◆ **TASK DESCRIPTION**
Take the material below and output exactly the run of lines from the one containing "## Invoering" down to the one containing "- Aspose.Cells instellen voor Java", with both included.

◆ **DATASET CONTENT**
╭──
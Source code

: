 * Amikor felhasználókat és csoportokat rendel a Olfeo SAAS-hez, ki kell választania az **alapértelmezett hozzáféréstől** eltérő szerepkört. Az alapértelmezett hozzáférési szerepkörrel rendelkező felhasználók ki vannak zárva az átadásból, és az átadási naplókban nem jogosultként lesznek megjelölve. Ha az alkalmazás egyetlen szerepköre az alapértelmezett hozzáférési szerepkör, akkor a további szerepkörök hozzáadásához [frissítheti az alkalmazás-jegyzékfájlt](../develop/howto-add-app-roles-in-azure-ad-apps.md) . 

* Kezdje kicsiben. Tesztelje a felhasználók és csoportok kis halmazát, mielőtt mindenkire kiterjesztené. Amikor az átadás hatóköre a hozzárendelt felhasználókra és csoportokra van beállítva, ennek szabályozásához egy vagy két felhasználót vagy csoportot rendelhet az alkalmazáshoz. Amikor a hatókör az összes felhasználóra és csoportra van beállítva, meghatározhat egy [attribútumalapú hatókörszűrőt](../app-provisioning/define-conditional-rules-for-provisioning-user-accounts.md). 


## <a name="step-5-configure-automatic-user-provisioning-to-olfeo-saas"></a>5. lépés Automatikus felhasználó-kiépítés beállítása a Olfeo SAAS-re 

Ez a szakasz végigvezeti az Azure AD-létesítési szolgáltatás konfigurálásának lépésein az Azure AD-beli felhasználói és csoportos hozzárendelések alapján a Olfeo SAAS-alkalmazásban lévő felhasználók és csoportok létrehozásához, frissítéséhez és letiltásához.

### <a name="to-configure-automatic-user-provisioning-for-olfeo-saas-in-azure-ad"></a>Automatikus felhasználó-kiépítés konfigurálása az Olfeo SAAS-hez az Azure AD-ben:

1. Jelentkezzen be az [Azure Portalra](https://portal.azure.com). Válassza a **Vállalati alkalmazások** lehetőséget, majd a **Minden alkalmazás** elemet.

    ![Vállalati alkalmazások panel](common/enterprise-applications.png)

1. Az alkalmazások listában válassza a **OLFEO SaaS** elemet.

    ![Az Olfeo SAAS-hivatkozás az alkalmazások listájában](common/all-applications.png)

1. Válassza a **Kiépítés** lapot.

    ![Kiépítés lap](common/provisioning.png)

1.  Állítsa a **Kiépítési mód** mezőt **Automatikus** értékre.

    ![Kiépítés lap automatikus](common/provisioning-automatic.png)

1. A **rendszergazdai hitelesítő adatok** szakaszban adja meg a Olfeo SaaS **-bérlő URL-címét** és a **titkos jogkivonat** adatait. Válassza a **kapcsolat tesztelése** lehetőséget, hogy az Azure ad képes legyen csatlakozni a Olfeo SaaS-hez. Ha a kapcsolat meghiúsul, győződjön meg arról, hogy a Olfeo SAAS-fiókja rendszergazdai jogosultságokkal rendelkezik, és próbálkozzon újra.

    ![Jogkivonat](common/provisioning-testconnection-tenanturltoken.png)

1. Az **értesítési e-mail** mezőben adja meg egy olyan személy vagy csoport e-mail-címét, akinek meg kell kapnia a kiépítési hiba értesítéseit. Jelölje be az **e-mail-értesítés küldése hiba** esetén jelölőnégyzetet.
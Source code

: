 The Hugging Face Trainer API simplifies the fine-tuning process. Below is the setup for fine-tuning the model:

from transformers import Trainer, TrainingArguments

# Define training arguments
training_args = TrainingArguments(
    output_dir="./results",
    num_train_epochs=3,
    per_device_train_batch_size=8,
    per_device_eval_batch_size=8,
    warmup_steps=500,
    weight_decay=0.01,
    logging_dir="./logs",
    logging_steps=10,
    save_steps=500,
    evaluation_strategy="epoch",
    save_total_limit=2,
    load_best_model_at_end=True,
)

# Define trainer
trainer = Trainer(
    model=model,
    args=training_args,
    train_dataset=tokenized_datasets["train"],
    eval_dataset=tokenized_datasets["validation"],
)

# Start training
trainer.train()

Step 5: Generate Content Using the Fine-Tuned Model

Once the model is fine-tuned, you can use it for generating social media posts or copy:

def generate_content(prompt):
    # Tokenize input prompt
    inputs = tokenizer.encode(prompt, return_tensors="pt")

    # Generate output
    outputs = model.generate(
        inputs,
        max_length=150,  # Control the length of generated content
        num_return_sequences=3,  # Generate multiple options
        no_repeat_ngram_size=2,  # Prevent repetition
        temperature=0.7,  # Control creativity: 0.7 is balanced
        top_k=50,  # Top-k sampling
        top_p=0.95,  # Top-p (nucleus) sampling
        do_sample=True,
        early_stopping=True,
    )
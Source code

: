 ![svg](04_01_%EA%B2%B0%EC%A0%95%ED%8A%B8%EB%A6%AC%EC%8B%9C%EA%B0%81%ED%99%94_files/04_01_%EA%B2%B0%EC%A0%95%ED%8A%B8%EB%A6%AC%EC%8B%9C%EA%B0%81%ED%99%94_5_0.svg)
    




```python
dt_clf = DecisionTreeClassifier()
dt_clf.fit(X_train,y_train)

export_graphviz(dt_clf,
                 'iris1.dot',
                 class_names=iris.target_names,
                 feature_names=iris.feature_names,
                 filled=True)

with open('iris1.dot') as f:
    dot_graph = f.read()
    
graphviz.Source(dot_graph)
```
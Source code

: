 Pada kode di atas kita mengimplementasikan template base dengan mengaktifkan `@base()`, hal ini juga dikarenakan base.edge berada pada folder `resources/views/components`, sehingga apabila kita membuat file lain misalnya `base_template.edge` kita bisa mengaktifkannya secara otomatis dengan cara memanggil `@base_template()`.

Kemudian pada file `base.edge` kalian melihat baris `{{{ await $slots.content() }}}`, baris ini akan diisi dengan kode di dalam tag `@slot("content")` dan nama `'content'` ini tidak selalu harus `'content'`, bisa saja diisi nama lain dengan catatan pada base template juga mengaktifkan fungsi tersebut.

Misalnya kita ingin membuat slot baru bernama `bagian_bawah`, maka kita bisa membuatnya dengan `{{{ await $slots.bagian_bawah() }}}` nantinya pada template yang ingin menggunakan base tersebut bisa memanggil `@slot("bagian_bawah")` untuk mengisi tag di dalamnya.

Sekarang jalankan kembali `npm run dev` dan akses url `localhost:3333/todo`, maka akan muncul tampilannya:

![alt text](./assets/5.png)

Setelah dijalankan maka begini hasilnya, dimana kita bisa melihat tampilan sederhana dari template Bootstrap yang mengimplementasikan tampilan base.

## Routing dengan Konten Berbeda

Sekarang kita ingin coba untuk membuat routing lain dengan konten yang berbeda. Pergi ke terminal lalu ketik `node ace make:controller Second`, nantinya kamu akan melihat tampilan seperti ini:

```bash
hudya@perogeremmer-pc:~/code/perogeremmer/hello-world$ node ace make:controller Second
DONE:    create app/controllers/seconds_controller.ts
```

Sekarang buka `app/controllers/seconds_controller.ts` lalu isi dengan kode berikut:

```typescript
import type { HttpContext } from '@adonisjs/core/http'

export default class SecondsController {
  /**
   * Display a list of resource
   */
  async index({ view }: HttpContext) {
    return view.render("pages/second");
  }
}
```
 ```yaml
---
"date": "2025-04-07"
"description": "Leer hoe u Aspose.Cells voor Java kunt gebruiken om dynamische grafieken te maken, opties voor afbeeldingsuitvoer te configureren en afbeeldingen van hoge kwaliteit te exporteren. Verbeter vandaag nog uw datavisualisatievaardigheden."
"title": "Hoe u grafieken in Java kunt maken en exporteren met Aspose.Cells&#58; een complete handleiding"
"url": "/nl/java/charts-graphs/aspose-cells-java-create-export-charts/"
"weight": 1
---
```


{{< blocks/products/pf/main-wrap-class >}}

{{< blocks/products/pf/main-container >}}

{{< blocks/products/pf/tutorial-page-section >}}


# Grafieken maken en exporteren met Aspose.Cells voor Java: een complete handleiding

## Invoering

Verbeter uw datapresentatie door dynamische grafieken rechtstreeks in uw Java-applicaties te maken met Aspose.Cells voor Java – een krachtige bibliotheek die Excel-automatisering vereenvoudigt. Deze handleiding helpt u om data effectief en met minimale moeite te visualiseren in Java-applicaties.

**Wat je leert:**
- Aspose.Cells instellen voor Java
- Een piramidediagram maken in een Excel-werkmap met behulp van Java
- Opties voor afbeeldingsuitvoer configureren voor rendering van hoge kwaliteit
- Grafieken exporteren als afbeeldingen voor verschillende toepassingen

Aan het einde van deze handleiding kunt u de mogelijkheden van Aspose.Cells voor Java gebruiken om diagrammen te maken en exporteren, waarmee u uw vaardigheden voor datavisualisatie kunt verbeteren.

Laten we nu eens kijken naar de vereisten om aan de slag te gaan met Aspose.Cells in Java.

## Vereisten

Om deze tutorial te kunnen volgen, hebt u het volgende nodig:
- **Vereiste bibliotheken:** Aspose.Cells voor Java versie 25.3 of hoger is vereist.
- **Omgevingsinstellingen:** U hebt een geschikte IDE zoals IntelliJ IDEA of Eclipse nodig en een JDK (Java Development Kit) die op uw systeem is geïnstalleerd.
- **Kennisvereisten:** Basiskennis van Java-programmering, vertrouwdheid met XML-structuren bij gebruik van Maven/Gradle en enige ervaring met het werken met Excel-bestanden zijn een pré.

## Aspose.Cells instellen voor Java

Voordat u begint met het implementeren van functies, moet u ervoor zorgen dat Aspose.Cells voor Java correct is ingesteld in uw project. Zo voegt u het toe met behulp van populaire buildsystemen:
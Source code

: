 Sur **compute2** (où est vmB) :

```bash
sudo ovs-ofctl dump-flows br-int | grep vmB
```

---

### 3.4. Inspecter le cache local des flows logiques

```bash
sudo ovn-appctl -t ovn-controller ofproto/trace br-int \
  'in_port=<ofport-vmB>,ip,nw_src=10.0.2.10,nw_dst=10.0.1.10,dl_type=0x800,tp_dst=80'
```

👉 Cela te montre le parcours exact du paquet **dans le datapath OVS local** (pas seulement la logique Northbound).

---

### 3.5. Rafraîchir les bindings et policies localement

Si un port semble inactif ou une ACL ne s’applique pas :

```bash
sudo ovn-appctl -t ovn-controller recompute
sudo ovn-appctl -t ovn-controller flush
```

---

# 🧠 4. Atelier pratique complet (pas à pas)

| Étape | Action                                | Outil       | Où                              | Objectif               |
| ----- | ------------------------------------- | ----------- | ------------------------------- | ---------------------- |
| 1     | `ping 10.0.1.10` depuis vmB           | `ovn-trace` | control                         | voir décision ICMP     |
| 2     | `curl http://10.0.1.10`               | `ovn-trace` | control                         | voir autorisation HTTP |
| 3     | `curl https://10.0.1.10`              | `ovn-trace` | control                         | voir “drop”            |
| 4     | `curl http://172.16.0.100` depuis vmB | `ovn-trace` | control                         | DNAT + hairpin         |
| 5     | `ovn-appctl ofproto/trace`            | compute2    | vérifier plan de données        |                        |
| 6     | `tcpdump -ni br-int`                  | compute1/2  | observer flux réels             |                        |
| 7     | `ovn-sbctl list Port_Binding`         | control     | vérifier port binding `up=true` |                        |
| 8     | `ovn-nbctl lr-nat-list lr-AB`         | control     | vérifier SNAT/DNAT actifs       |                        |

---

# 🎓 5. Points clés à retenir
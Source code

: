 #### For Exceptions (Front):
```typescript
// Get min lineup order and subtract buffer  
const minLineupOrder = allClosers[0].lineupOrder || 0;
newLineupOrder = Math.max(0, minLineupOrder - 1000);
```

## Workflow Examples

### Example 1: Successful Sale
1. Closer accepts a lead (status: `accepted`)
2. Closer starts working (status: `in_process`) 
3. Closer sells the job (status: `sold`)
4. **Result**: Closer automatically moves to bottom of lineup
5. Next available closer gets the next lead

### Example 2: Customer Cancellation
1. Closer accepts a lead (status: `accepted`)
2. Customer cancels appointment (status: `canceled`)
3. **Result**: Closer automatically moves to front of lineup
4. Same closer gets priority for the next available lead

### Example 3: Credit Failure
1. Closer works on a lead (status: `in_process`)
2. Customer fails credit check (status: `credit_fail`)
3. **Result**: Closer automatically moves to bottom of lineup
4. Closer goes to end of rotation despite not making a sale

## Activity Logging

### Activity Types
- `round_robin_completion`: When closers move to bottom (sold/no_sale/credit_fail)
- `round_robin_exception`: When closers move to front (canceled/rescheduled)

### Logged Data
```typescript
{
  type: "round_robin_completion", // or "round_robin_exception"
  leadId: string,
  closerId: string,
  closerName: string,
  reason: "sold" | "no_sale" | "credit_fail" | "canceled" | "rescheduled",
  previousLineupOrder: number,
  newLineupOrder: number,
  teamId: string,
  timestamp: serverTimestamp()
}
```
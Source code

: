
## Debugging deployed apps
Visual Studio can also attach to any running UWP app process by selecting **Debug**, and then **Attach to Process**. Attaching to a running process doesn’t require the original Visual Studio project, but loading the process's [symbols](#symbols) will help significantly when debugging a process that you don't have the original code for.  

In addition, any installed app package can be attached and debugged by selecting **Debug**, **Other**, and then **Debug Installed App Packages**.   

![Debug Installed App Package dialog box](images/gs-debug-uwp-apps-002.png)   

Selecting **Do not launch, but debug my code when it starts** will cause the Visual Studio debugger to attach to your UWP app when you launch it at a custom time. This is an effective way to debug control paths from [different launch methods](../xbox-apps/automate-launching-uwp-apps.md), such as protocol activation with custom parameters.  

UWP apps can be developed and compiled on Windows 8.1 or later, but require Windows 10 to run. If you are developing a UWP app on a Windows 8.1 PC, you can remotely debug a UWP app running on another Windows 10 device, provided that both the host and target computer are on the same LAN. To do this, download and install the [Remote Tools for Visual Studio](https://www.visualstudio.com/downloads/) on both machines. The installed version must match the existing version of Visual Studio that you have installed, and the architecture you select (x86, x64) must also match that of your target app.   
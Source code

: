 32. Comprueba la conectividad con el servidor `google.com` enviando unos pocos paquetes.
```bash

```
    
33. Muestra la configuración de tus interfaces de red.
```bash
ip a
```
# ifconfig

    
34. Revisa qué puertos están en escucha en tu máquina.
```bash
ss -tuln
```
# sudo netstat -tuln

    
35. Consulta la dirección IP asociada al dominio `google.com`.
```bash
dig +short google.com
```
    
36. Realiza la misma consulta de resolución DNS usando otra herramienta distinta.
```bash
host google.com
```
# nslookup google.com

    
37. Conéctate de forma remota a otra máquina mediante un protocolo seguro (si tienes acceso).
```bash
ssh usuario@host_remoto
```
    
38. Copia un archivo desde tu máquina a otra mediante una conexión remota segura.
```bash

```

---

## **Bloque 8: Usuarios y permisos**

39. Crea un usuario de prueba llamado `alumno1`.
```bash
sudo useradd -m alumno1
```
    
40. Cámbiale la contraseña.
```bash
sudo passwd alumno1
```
╰──
◆ **TASK ANSWER**
## Invoering

Verbeter uw datapresentatie door dynamische grafieken rechtstreeks in uw Java-applicaties te maken met Aspose.Cells voor Java – een krachtige bibliotheek die Excel-automatisering vereenvoudigt. Deze handleiding helpt u om data effectief en met minimale moeite te visualiseren in Java-applicaties.

**Wat je leert:**
- Aspose.Cells instellen voor Java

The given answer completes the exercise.